Damit reagieren die beiden größten europäischen Volkswirtschaften simultan. Das könnte das Selbstbewusstsein gegenüber den USA stärken. So zeigten sich im Zuge des EU-Gipfels in Brüssel am Donnerstag sowohl Merkel, als auch Hollande vereint im Zorn auf Obama. Doch damit nicht genug. Ebenfalls am Donnerstag erschien ein weiteres Geheimdokument.

Dieses zeigt, wie die Abhörspezialisten der NSA nach Telefonnummern von politischem Spitzenpersonal fahndeten. Allein von einem Mitarbeiter der US-Regierung bekamen sie 200 Telefonnummern zur Überwachung. Dem neuen Bericht zufolge hat die NSA die Telefon-Kommunikation von 35 internationalen Spitzenpolitikern überwacht.

Die Namen der ausgespähten Politiker tauchten in dem Papier laut „Guardian“ nicht auf. Bereits im Juni hatte der Spiegel enthüllt, dass die EU-Niederlassung in Washington als auch diverse Botschaften von EU-Staaten in den USA gezielt verwanzt und abgehört wurden, einschließlich der Computersysteme und spezieller Faxgeräte zum Versenden verschlüsselter Nachrichten.

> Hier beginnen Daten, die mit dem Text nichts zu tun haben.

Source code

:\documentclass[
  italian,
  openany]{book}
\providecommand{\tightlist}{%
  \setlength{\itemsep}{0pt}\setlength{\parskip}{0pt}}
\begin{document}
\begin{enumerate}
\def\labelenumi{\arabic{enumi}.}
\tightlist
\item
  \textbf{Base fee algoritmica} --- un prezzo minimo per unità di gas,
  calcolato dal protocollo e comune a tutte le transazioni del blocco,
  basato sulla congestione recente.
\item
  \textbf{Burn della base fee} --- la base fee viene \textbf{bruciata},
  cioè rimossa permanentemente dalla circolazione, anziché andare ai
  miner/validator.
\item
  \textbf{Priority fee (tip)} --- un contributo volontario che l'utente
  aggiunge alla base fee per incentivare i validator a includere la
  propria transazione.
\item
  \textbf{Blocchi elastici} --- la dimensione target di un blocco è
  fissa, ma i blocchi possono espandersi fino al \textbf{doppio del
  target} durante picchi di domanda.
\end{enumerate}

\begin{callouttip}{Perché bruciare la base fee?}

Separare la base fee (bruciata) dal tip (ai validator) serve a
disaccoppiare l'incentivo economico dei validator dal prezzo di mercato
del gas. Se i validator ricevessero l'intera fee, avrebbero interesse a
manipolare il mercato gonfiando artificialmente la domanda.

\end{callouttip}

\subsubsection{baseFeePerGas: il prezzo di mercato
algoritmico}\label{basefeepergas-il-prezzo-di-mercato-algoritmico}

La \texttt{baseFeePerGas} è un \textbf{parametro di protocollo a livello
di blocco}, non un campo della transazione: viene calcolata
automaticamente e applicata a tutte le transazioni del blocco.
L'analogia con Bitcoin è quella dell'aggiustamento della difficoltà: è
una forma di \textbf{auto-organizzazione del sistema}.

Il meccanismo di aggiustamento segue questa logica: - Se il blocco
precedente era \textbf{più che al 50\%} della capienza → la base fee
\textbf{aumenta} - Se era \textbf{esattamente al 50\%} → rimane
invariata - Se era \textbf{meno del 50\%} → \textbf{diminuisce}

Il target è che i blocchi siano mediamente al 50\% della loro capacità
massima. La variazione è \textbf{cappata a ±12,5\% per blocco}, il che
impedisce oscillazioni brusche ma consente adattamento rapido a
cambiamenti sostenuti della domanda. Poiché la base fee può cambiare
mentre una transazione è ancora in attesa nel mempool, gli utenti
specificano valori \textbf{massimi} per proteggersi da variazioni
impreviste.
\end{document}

Auch der britische Geheimdienst GCHQ, der eng mit der NSA zusammenarbeitet, steckt hinter einem Hackerangriff, welcher auf den Telefonanbieter Belgacom gerichtet war, den viele EU-Institutionen nutzen. Weitere NSA-Ziele, die anhand der Snowden-Papiere identifiziert werden konnten, waren die Präsidenten befreundeter Staaten wie Mexiko und Brasilien.

So kam es dazu

Die bisherigen Fakten sind, dass US-Geheimdienste womöglich das Handy der Kanzlerin abgehört haben. In einem Telefonat mit US-Präsident Barack Obama forderte Angela Merkel am Mittwoch deshalb eine umfassende Aufklärung der Vorwürfe. Auslöser der ungewöhnlich scharfen Reaktion der Bundesregierung ist eine aktuelle Spiegel-Anfrage im Zuge einer Recherche. Darauf überschlug sich die Bundesregierung plötzlich vor Empörung und das Szenario nahm seinen Lauf.

Die USA hingegen weisen die Berichte über die Bespitzelung noch zurück. Doch trotz des Aufklärungsbedarfs gibt es eine Sache die gewiss ist: die NSA-Affäre ist noch nicht beendet.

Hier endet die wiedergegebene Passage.